START Data

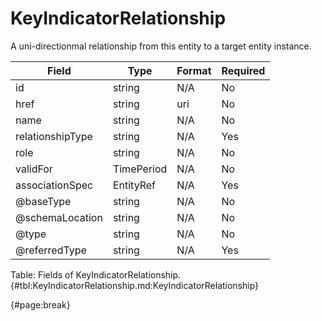 <!--
    ATTENTION: This file was generated via gradle!
               Do NOT manually edit this file! Any such changes will be overwritten!
-->

# KeyIndicatorRelationship

A uni-directionmal relationship from this entity to a target entity instance.

| Field | Type | Format | Required |
| ------- | ------- | ------- | --- |
| id | string | N/A | No |
| href | string | uri | No |
| name | string | N/A | No |
| relationshipType | string | N/A | Yes |
| role | string | N/A | No |
| validFor | TimePeriod | N/A | No |
| associationSpec | EntityRef | N/A | Yes |
| @baseType | string | N/A | No |
| @schemaLocation | string | N/A | No |
| @type | string | N/A | No |
| @referredType | string | N/A | Yes |

Table: Fields of KeyIndicatorRelationship. {#tbl:KeyIndicatorRelationship.md:KeyIndicatorRelationship}

{#page:break}
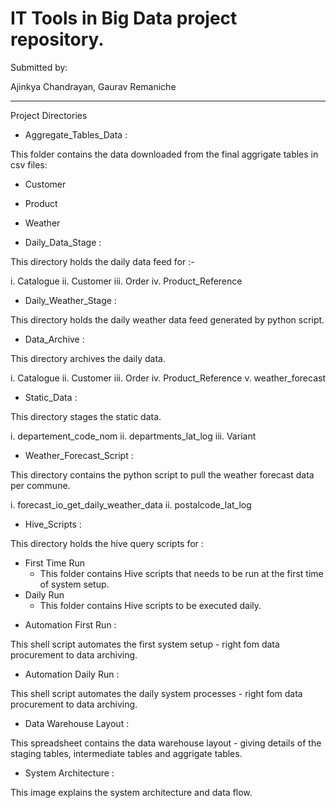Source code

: # IT Tools in Big Data project repository.

Submitted by:

Ajinkya Chandrayan,   Gaurav Remaniche


-------------------------------------------------------------------------------------------------------------------------------

Project Directories

* Aggregate_Tables_Data :

This folder contains the  data downloaded from the final aggrigate tables in csv files:

+ Customer

+ Product

+ Weather


* Daily_Data_Stage  : 

This directory holds the daily data feed for :-

i.   Catalogue
ii.  Customer
iii. Order
iv.  Product_Reference


* Daily_Weather_Stage :

This directory holds the daily weather data feed generated by python script.


* Data_Archive :

This directory archives the daily data.

i.   Catalogue
ii.  Customer
iii. Order
iv.  Product_Reference
v.   weather_forecast


* Static_Data :

This directory stages the static data.

i.   departement_code_nom
ii.  departments_lat_log
iii. Variant


* Weather_Forecast_Script :

This directory contains the python script to pull the weather forecast data per commune.
 
i.  forecast_io_get_daily_weather_data
ii. postalcode_lat_log


* Hive_Scripts :

This directory holds the hive query scripts for :

+ First Time Run
   - This folder contains Hive scripts that needs to be run at the first time of system setup.
+ Daily Run
   - This folder contains Hive scripts to be executed daily.

* Automation First Run :

This shell script automates the first system setup - right fom data procurement to data archiving.

* Automation Daily Run :

This shell script automates the daily system processes - right fom data procurement to data archiving.

* Data Warehouse Layout :

This spreadsheet contains the data warehouse layout - giving details of the staging tables, intermediate tables and aggrigate tables.

* System Architecture :

This image explains the system architecture and data flow.


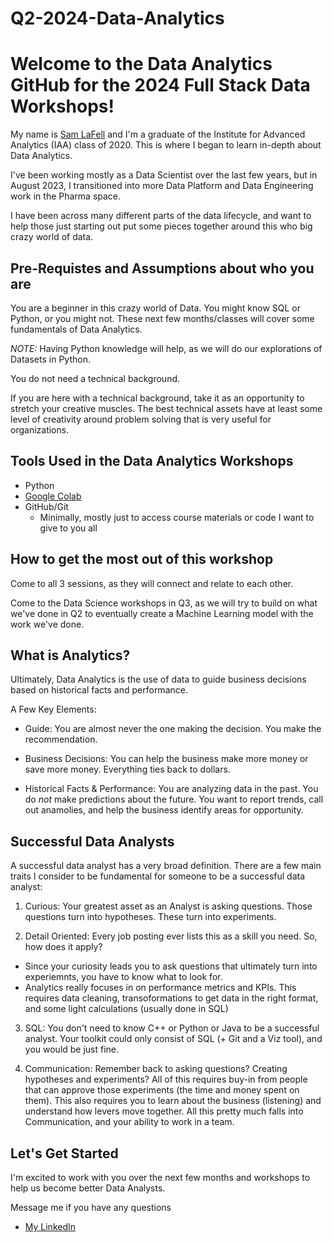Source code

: # Q2-2024-Data-Analytics

# Welcome to the Data Analytics GitHub for the 2024 Full Stack Data Workshops!

My name is [Sam LaFell](https://www.linkedin.com/in/samlafell/) and I'm a graduate of the Institute for Advanced Analytics (IAA) class of 2020. This is where I began to learn in-depth about Data Analytics.

I've been working mostly as a Data Scientist over the last few years, but in August 2023, I transitioned into more Data Platform and Data Engineering work in the Pharma space.

I have been across many different parts of the data lifecycle, and want to help those just starting out put some pieces together around this who big crazy world of data.

## Pre-Requistes and Assumptions about who you are

You are a beginner in this crazy world of Data. You might know SQL or Python, or you might not. These next few months/classes will cover some fundamentals of Data Analytics.

_NOTE:_ Having Python knowledge will help, as we will do our explorations of Datasets in Python.

You do not need a technical background.

If you are here with a technical background, take it as an opportunity to stretch your creative muscles. The best technical assets have at least some level of creativity around problem solving that is very useful for organizations.

## Tools Used in the Data Analytics Workshops

- Python
- [Google Colab](https://colab.research.google.com/?utm_source=scs-index)
- GitHub/Git
    - Minimally, mostly just to access course materials or code I want to give to you all


## How to get the most out of this workshop

Come to all 3 sessions, as they will connect and relate to each other.

Come to the Data Science workshops in Q3, as we will try to build on what we've done in Q2 to eventually create a Machine Learning model with the work we've done.

## What is Analytics?

Ultimately, Data Analytics is the use of data to guide business decisions based on historical facts and performance.

A Few Key Elements:
- Guide: You are almost never the one making the decision. You make the recommendation.

- Business Decisions: You can help the business make more money or save more money. Everything ties back to dollars.

- Historical Facts & Performance: You are analyzing data in the past. You do *not* make predictions about the future. You want to report trends, call out anamolies, and help the business identify areas for opportunity.

## Successful Data Analysts

A successful data analyst has a very broad definition. There are a few main traits I consider to be fundamental for someone to be a successful data analyst:

1. Curious: Your greatest asset as an Analyst is asking questions. Those questions turn into hypotheses. These turn into experiments.

2. Detail Oriented: Every job posting ever lists this as a skill you need. So, how does it apply?
- Since your curiosity leads you to ask questions that ultimately turn into experiemnts, you have to know what to look for.
- Analytics really focuses in on performance metrics and KPIs. This requires data cleaning, transoformations to get data in the right format, and some light calculations (usually done in SQL)

3. SQL: You don't need to know C++ or Python or Java to be a successful analyst. Your toolkit could only consist of SQL (+ Git and a Viz tool), and you would be just fine.

4. Communication: Remember back to asking questions? Creating hypotheses and experiments? All of this requires buy-in from people that can approve those experiments (the time and money spent on them). This also requires you to learn about the business (listening) and understand how levers move together. All this pretty much falls into Communication, and your ability to work in a team.

## Let's Get Started
I'm excited to work with you over the next few months and workshops to help us become better Data Analysts.

Message me if you have any questions
- [My LinkedIn](https://www.linkedin.com/in/samlafell/)

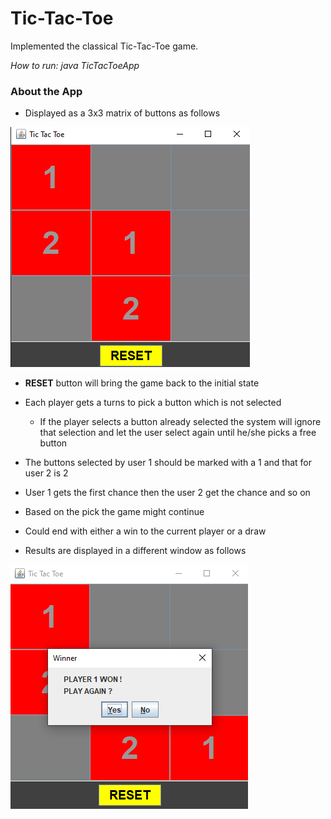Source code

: # Tic-Tac-Toe

Implemented the classical Tic-Tac-Toe game.

*How to run: java TicTacToeApp*

### About the App

- Displayed as a 3x3 matrix of buttons as follows

![TicTacToeGUI](https://github.com/isu92neth/Tic-Tac-Toe/blob/main/Images/TicTacToe_GUI.png?raw=true)

- **RESET** button will bring the game back to the initial state

- Each player gets a turns to pick a button which is not selected
  - If the player selects a button already selected the system will ignore that selection and let the user select again until he/she picks a free button
- The buttons selected by user 1 should be marked with a 1 and that for user 2 is 2
- User 1 gets the first chance then the user 2 get the chance and so on
- Based on the pick the game might continue
- Could end with either a win to the current player or a draw

- Results are displayed in a different window as follows

![ResultsGUI](https://github.com/isu92neth/Tic-Tac-Toe/blob/main/Images/Results_window.png?raw=true)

END Data

» **Task item**
Write out each entry word for word, images excluded.

» **Task answer**
 <!--
    ATTENTION: This file was generated via gradle!
               Do NOT manually edit this file! Any such changes will be overwritten!
-->

# KeyIndicatorRelationship

A uni-directionmal relationship from this entity to a target entity instance.

| Field | Type | Format | Required |
| ------- | ------- | ------- | --- |
| id | string | N/A | No |
| href | string | uri | No |
| name | string | N/A | No |
| relationshipType | string | N/A | Yes |
| role | string | N/A | No |
| validFor | TimePeriod | N/A | No |
| associationSpec | EntityRef | N/A | Yes |
| @baseType | string | N/A | No |
| @schemaLocation | string | N/A | No |
| @type | string | N/A | No |
| @referredType | string | N/A | Yes |

Table: Fields of KeyIndicatorRelationship. {#tbl:KeyIndicatorRelationship.md:KeyIndicatorRelationship}

{#page:break}
Source code

: # IT Tools in Big Data project repository.

Submitted by:

Ajinkya Chandrayan,   Gaurav Remaniche


-------------------------------------------------------------------------------------------------------------------------------

Project Directories

* Aggregate_Tables_Data :

This folder contains the  data downloaded from the final aggrigate tables in csv files:

+ Customer

+ Product

+ Weather


* Daily_Data_Stage  : 

This directory holds the daily data feed for :-

i.   Catalogue
ii.  Customer
iii. Order
iv.  Product_Reference


* Daily_Weather_Stage :

This directory holds the daily weather data feed generated by python script.


* Data_Archive :

This directory archives the daily data.

i.   Catalogue
ii.  Customer
iii. Order
iv.  Product_Reference
v.   weather_forecast


* Static_Data :

This directory stages the static data.

i.   departement_code_nom
ii.  departments_lat_log
iii. Variant


* Weather_Forecast_Script :

This directory contains the python script to pull the weather forecast data per commune.
 
i.  forecast_io_get_daily_weather_data
ii. postalcode_lat_log


* Hive_Scripts :

This directory holds the hive query scripts for :

+ First Time Run
   - This folder contains Hive scripts that needs to be run at the first time of system setup.
+ Daily Run
   - This folder contains Hive scripts to be executed daily.

* Automation First Run :

This shell script automates the first system setup - right fom data procurement to data archiving.

* Automation Daily Run :

This shell script automates the daily system processes - right fom data procurement to data archiving.

* Data Warehouse Layout :

This spreadsheet contains the data warehouse layout - giving details of the staging tables, intermediate tables and aggrigate tables.

* System Architecture :

This image explains the system architecture and data flow.


Source code

: # Q2-2024-Data-Analytics

# Welcome to the Data Analytics GitHub for the 2024 Full Stack Data Workshops!

My name is [Sam LaFell](https://www.linkedin.com/in/samlafell/) and I'm a graduate of the Institute for Advanced Analytics (IAA) class of 2020. This is where I began to learn in-depth about Data Analytics.

I've been working mostly as a Data Scientist over the last few years, but in August 2023, I transitioned into more Data Platform and Data Engineering work in the Pharma space.

I have been across many different parts of the data lifecycle, and want to help those just starting out put some pieces together around this who big crazy world of data.

## Pre-Requistes and Assumptions about who you are

You are a beginner in this crazy world of Data. You might know SQL or Python, or you might not. These next few months/classes will cover some fundamentals of Data Analytics.

_NOTE:_ Having Python knowledge will help, as we will do our explorations of Datasets in Python.

You do not need a technical background.

If you are here with a technical background, take it as an opportunity to stretch your creative muscles. The best technical assets have at least some level of creativity around problem solving that is very useful for organizations.

## Tools Used in the Data Analytics Workshops

- Python
- [Google Colab](https://colab.research.google.com/?utm_source=scs-index)
- GitHub/Git
    - Minimally, mostly just to access course materials or code I want to give to you all


## How to get the most out of this workshop

Come to all 3 sessions, as they will connect and relate to each other.

Come to the Data Science workshops in Q3, as we will try to build on what we've done in Q2 to eventually create a Machine Learning model with the work we've done.

## What is Analytics?

Ultimately, Data Analytics is the use of data to guide business decisions based on historical facts and performance.

A Few Key Elements:
- Guide: You are almost never the one making the decision. You make the recommendation.

- Business Decisions: You can help the business make more money or save more money. Everything ties back to dollars.

- Historical Facts & Performance: You are analyzing data in the past. You do *not* make predictions about the future. You want to report trends, call out anamolies, and help the business identify areas for opportunity.

## Successful Data Analysts

A successful data analyst has a very broad definition. There are a few main traits I consider to be fundamental for someone to be a successful data analyst:

1. Curious: Your greatest asset as an Analyst is asking questions. Those questions turn into hypotheses. These turn into experiments.

2. Detail Oriented: Every job posting ever lists this as a skill you need. So, how does it apply?
- Since your curiosity leads you to ask questions that ultimately turn into experiemnts, you have to know what to look for.
- Analytics really focuses in on performance metrics and KPIs. This requires data cleaning, transoformations to get data in the right format, and some light calculations (usually done in SQL)

3. SQL: You don't need to know C++ or Python or Java to be a successful analyst. Your toolkit could only consist of SQL (+ Git and a Viz tool), and you would be just fine.

4. Communication: Remember back to asking questions? Creating hypotheses and experiments? All of this requires buy-in from people that can approve those experiments (the time and money spent on them). This also requires you to learn about the business (listening) and understand how levers move together. All this pretty much falls into Communication, and your ability to work in a team.

## Let's Get Started
I'm excited to work with you over the next few months and workshops to help us become better Data Analysts.

Message me if you have any questions
- [My LinkedIn](https://www.linkedin.com/in/samlafell/)

Source code

: # Tic-Tac-Toe

Implemented the classical Tic-Tac-Toe game.

*How to run: java TicTacToeApp*

### About the App

- Displayed as a 3x3 matrix of buttons as follows

![TicTacToeGUI](https://github.com/isu92neth/Tic-Tac-Toe/blob/main/Images/TicTacToe_GUI.png?raw=true)

- **RESET** button will bring the game back to the initial state

- Each player gets a turns to pick a button which is not selected
  - If the player selects a button already selected the system will ignore that selection and let the user select again until he/she picks a free button
- The buttons selected by user 1 should be marked with a 1 and that for user 2 is 2
- User 1 gets the first chance then the user 2 get the chance and so on
- Based on the pick the game might continue
- Could end with either a win to the current player or a draw

- Results are displayed in a different window as follows

![ResultsGUI](https://github.com/isu92neth/Tic-Tac-Toe/blob/main/Images/Results_window.png?raw=true)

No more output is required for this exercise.